その日は夜勤で石原が、昼からが真の勤務だった。
引継業務中に30代前半の女性がやってきたので、石原が応対に出た。
真は遠巻きに様子を見ていると、石原が、なにやら凄い剣幕で女性に罵られ始めた。
「あんたの所為であたしの人生めちゃくちゃよ……!」
聞こえてきたヒステリックな高い声が耳に痛い。
心配になって奥から真が出てきた。
「石原、どうした?」
「僕がたまたま職質した男性が、薬物の不法所持で。いつものようにパトカーにご同行願ったんです。
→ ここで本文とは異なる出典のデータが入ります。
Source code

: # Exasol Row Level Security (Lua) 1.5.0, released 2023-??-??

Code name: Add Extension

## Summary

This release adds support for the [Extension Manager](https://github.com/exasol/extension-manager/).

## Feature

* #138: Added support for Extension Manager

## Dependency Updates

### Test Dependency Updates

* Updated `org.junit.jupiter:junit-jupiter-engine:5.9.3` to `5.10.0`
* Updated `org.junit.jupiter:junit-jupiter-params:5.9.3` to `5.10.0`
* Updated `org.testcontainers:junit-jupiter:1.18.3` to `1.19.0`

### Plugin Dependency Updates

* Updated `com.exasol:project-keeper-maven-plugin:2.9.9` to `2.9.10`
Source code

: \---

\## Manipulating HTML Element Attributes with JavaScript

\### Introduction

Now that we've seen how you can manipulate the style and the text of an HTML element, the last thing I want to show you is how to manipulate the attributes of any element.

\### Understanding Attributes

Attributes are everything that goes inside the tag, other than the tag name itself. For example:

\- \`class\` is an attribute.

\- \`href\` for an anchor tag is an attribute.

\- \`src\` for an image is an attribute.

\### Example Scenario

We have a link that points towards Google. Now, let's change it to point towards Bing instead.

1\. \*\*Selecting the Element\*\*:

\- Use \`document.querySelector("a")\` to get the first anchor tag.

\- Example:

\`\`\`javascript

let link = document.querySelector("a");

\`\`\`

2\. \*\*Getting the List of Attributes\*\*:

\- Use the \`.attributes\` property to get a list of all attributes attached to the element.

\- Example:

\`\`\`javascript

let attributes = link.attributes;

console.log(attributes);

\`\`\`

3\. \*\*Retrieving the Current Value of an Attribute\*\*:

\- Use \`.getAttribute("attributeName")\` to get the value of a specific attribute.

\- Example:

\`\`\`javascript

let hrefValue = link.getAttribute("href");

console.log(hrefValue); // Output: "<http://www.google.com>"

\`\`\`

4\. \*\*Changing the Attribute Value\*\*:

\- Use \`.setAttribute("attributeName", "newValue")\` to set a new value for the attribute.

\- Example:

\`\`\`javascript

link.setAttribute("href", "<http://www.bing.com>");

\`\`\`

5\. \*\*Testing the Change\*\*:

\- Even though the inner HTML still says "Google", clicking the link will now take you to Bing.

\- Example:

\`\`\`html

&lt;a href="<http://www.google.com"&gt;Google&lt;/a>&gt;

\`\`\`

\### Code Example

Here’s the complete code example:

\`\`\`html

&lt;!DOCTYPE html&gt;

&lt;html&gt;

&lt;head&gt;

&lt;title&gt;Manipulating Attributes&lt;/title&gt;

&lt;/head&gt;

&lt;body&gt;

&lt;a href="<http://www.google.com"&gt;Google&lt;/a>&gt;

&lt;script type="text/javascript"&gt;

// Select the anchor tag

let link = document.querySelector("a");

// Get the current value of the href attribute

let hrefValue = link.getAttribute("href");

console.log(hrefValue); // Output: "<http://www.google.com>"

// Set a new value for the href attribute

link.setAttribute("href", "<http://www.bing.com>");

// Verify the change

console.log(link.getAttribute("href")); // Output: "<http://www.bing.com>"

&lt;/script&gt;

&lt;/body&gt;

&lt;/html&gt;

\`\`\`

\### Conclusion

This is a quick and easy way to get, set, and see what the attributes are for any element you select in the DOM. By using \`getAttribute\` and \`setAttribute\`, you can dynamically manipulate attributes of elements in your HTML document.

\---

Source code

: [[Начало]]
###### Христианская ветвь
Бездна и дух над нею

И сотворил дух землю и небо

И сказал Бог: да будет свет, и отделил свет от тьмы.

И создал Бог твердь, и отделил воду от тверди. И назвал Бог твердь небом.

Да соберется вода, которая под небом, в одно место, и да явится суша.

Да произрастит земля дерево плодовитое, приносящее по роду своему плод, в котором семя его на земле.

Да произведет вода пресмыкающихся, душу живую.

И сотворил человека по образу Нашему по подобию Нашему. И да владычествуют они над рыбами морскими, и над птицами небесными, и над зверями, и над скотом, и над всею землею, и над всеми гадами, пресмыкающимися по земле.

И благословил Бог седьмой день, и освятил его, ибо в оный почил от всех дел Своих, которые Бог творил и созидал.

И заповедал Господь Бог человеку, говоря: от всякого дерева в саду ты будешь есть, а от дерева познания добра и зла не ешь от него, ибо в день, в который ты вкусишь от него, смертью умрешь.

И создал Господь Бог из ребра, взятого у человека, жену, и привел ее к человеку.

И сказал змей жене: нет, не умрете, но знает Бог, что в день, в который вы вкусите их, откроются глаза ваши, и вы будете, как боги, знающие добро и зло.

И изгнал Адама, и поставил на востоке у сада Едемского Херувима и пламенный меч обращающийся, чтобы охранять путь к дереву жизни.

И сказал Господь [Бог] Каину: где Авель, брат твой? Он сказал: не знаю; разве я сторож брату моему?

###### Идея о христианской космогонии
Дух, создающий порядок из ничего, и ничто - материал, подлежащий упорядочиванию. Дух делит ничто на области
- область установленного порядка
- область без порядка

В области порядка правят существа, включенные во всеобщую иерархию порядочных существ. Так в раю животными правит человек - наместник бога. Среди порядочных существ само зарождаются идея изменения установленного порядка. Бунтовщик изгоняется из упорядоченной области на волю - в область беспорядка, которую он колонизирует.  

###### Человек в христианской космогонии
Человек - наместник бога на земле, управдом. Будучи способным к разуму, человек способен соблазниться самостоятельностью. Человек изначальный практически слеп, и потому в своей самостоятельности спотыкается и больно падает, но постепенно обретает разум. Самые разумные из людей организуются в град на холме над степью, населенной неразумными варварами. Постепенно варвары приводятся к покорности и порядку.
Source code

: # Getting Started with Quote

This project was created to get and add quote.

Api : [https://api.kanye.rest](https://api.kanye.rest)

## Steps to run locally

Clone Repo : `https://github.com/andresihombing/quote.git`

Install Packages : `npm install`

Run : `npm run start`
その奥さんです」
「捕まえ方が問題だっての! なんだってそこいらの道端で、すんのよ! 人が見ているでしょ?! そんくらい分かんない?! その所為でうちの子、学校行けなくなったんだからね!」
男性の子供の同級生が、パトカーに乗る所をたまたま見かけ、
「おまえの父ちゃん、警察に捕まったんだろ?」
と学校で噂になり、子供は登校拒否になったそうだ。
噂が広がり、自分も近所さえ歩けない日々がもう二週間も続くと言う。
(職質だから、往来でするよなぁ)
と真が思っていた。
だが、女性に冷静な判断力はない。
二週間の人目を避け、引き籠もった生活で、すっかり精神が参ってしまっていた。
そして、二週間の間、子供と二人きりの生活をするうちに、考え込み、ふさぎ込み、こうなってしまった諸悪の根元を石原だと思いこむようになっていた。
「配慮が足りなくて、すみませんでした」
と、非もないのに石原は謝ったが
「どうしてくれんのよ! あんた、責任取ってよ! 謝んなくていいから、責任取れって言うの!」
女は激昂し、突然持っていたトートバッグから包丁を取り出した。